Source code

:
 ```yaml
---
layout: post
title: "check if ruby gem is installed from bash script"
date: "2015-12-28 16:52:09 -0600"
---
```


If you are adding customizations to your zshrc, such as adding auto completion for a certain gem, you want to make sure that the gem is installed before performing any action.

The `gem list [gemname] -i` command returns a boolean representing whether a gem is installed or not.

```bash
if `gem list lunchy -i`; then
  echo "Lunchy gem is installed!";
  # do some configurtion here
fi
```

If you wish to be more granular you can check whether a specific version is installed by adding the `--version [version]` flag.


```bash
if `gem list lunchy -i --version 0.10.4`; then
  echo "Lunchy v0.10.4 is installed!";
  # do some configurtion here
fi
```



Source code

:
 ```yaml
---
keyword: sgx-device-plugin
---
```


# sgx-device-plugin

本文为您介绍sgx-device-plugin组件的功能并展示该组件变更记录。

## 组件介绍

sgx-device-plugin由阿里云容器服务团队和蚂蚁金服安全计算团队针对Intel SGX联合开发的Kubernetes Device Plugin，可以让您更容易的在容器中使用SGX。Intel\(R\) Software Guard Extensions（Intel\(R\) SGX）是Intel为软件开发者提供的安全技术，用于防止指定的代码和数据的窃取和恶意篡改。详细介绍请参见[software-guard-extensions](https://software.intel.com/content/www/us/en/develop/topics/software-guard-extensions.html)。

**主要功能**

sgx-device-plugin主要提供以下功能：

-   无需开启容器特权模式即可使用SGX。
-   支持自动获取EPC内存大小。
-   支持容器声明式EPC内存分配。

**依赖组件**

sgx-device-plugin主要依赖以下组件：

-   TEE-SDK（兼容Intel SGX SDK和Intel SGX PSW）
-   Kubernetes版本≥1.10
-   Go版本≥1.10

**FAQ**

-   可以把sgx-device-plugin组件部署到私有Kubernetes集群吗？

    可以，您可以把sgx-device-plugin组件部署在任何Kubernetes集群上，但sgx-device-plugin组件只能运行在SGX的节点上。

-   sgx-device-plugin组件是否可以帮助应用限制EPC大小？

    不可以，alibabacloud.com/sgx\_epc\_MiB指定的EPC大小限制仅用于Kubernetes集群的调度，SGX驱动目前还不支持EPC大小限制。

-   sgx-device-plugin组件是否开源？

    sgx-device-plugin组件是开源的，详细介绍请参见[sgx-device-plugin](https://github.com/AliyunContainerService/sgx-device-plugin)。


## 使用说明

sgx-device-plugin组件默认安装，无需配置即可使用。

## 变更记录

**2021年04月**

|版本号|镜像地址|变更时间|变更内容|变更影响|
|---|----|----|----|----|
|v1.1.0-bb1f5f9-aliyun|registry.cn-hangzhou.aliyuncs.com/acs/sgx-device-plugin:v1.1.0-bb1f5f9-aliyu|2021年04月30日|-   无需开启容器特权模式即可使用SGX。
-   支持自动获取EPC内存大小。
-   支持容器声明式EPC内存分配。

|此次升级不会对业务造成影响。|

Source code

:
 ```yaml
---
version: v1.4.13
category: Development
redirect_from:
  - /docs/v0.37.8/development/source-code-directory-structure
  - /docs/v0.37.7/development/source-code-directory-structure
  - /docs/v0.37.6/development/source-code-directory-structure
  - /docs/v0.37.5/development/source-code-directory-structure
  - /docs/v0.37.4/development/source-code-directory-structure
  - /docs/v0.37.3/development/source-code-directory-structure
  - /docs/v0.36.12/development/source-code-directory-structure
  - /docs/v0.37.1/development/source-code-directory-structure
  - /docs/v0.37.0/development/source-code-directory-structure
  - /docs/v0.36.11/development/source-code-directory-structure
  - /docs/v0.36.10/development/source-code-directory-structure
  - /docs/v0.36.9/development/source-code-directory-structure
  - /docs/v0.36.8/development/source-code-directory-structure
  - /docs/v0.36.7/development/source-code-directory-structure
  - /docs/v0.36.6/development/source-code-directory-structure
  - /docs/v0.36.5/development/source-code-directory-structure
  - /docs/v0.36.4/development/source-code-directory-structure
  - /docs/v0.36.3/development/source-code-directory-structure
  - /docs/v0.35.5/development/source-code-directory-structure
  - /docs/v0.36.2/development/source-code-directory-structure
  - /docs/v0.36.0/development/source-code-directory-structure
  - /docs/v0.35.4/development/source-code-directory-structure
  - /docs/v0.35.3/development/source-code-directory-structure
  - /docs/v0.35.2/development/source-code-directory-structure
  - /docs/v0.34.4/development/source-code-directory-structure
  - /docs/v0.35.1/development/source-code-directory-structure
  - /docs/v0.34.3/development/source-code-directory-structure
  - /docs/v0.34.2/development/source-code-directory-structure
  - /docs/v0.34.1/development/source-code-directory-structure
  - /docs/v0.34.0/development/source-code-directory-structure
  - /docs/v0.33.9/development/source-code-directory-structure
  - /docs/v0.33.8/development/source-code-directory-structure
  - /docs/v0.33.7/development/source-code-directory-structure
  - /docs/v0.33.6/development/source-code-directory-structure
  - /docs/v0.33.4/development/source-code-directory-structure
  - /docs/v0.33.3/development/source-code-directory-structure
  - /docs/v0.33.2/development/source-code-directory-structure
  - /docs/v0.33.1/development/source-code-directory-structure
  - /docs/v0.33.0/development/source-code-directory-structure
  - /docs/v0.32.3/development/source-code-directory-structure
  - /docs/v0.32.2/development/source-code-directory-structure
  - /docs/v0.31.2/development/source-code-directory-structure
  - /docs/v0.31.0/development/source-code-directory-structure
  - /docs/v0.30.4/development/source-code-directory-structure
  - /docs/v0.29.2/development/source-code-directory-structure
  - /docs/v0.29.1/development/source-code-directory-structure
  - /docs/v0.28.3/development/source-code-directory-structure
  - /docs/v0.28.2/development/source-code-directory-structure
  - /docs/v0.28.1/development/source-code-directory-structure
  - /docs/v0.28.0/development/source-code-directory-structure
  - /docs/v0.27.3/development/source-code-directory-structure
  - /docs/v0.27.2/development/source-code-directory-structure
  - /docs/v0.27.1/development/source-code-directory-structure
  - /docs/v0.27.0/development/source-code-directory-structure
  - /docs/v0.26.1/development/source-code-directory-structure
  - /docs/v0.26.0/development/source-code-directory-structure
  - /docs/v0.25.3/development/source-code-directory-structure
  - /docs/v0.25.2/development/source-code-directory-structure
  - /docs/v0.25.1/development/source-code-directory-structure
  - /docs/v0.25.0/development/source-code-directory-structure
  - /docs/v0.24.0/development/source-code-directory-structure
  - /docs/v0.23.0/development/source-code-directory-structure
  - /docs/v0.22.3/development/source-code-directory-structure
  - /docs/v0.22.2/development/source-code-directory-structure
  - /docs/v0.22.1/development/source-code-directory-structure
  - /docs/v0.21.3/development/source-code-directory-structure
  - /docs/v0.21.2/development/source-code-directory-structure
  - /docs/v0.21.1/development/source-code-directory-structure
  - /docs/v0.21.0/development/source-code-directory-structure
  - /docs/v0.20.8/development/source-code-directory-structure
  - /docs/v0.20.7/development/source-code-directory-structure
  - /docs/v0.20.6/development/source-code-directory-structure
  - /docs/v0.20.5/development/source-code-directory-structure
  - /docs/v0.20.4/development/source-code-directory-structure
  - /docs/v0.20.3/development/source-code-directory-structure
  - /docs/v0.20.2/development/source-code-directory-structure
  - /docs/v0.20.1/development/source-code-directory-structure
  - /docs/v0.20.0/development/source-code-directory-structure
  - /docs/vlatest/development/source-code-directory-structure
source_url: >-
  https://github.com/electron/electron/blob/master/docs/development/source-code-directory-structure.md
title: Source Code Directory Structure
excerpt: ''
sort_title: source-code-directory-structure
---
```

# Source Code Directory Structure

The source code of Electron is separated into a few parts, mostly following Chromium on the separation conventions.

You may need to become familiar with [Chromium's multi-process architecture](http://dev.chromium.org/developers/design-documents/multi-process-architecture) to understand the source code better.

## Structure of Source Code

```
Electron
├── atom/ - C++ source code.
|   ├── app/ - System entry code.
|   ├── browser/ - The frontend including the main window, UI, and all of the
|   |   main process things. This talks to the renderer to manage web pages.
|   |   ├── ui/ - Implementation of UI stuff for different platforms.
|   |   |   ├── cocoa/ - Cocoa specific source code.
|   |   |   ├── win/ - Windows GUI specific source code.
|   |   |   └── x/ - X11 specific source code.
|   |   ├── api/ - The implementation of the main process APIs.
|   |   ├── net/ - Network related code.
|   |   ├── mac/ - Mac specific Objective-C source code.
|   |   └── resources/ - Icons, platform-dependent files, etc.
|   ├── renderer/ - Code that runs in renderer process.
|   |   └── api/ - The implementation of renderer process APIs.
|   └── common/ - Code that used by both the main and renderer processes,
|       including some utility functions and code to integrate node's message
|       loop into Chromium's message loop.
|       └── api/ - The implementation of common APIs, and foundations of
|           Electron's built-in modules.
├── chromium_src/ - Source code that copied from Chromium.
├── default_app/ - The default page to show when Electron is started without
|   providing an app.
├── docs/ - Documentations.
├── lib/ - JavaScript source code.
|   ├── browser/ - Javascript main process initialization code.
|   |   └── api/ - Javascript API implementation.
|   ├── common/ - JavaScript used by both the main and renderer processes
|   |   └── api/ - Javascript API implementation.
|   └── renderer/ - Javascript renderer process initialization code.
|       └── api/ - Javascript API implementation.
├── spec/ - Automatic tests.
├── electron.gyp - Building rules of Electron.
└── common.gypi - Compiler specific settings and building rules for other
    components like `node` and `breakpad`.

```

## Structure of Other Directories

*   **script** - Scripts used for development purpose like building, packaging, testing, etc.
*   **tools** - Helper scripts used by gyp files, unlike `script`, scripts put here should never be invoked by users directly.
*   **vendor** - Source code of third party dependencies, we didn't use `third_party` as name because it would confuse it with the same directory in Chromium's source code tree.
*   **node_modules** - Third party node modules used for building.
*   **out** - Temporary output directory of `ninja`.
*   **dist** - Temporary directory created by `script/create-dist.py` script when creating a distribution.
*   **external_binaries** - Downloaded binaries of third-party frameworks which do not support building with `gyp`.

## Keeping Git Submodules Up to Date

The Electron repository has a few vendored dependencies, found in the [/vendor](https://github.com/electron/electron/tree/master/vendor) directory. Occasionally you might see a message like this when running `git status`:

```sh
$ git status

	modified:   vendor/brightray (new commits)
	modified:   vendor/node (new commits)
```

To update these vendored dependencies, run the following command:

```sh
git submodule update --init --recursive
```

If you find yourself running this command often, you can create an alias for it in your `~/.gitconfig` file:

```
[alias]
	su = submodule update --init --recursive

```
########
_Exercise requirements_: Search the data for "initialization". Copy every matching line.

_Task result_:
|   ├── browser/ - Javascript main process initialization code.
|   └── renderer/ - Javascript renderer process initialization code.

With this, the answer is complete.